= INSTRUCTIONS FOR THE TASK =
For the entries that follow, produce an exact copy with no pictures in it.

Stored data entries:
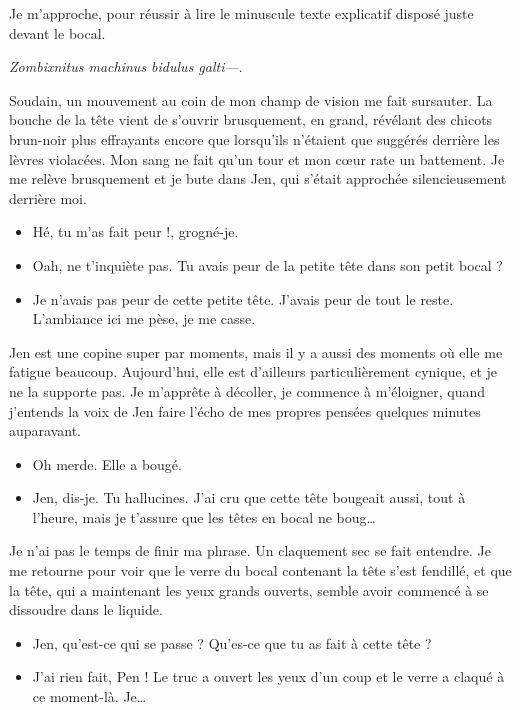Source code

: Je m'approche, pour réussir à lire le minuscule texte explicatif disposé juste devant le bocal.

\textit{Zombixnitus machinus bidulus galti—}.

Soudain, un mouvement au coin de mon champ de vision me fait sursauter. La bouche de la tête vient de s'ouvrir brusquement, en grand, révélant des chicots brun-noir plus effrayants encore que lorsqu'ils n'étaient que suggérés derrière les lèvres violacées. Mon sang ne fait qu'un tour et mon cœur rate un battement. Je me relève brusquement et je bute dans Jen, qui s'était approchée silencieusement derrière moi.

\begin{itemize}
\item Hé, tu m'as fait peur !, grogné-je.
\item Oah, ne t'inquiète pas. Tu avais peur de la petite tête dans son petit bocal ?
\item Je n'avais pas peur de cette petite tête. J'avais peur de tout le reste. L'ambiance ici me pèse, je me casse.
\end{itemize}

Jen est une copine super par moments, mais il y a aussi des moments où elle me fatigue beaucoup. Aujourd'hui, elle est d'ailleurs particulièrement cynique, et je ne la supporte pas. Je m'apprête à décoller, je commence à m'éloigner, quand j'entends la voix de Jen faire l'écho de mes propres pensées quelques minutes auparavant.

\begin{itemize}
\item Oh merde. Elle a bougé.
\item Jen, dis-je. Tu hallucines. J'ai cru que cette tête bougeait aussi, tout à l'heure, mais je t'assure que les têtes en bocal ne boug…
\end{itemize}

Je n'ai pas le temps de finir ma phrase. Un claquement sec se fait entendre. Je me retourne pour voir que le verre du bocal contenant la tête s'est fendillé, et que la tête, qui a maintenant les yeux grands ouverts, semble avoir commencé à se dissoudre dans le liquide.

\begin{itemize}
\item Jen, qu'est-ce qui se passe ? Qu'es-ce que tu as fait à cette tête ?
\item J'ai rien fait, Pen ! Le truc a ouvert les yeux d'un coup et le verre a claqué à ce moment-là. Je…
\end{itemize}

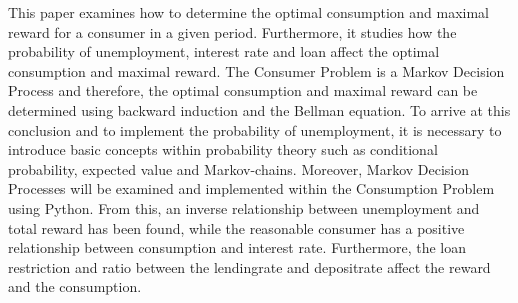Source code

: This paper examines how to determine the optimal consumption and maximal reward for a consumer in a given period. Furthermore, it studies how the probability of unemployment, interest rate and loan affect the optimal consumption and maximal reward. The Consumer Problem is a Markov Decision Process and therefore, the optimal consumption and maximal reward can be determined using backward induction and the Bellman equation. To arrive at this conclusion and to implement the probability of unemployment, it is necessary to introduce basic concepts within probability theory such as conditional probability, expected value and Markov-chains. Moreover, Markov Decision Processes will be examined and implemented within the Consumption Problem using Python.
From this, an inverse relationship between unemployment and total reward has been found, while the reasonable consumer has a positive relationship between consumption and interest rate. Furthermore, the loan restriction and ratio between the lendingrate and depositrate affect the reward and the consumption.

= ANSWER TO THE PROBLEM =
Source code

: Je m'approche, pour réussir à lire le minuscule texte explicatif disposé juste devant le bocal.

\textit{Zombixnitus machinus bidulus galti—}.

Soudain, un mouvement au coin de mon champ de vision me fait sursauter. La bouche de la tête vient de s'ouvrir brusquement, en grand, révélant des chicots brun-noir plus effrayants encore que lorsqu'ils n'étaient que suggérés derrière les lèvres violacées. Mon sang ne fait qu'un tour et mon cœur rate un battement. Je me relève brusquement et je bute dans Jen, qui s'était approchée silencieusement derrière moi.

\begin{itemize}
\item Hé, tu m'as fait peur !, grogné-je.
\item Oah, ne t'inquiète pas. Tu avais peur de la petite tête dans son petit bocal ?
\item Je n'avais pas peur de cette petite tête. J'avais peur de tout le reste. L'ambiance ici me pèse, je me casse.
\end{itemize}

Jen est une copine super par moments, mais il y a aussi des moments où elle me fatigue beaucoup. Aujourd'hui, elle est d'ailleurs particulièrement cynique, et je ne la supporte pas. Je m'apprête à décoller, je commence à m'éloigner, quand j'entends la voix de Jen faire l'écho de mes propres pensées quelques minutes auparavant.

\begin{itemize}
\item Oh merde. Elle a bougé.
\item Jen, dis-je. Tu hallucines. J'ai cru que cette tête bougeait aussi, tout à l'heure, mais je t'assure que les têtes en bocal ne boug…
\end{itemize}

Je n'ai pas le temps de finir ma phrase. Un claquement sec se fait entendre. Je me retourne pour voir que le verre du bocal contenant la tête s'est fendillé, et que la tête, qui a maintenant les yeux grands ouverts, semble avoir commencé à se dissoudre dans le liquide.

\begin{itemize}
\item Jen, qu'est-ce qui se passe ? Qu'es-ce que tu as fait à cette tête ?
\item J'ai rien fait, Pen ! Le truc a ouvert les yeux d'un coup et le verre a claqué à ce moment-là. Je…
\end{itemize}

Source code

: This paper examines how to determine the optimal consumption and maximal reward for a consumer in a given period. Furthermore, it studies how the probability of unemployment, interest rate and loan affect the optimal consumption and maximal reward. The Consumer Problem is a Markov Decision Process and therefore, the optimal consumption and maximal reward can be determined using backward induction and the Bellman equation. To arrive at this conclusion and to implement the probability of unemployment, it is necessary to introduce basic concepts within probability theory such as conditional probability, expected value and Markov-chains. Moreover, Markov Decision Processes will be examined and implemented within the Consumption Problem using Python.
From this, an inverse relationship between unemployment and total reward has been found, while the reasonable consumer has a positive relationship between consumption and interest rate. Furthermore, the loan restriction and ratio between the lendingrate and depositrate affect the reward and the consumption.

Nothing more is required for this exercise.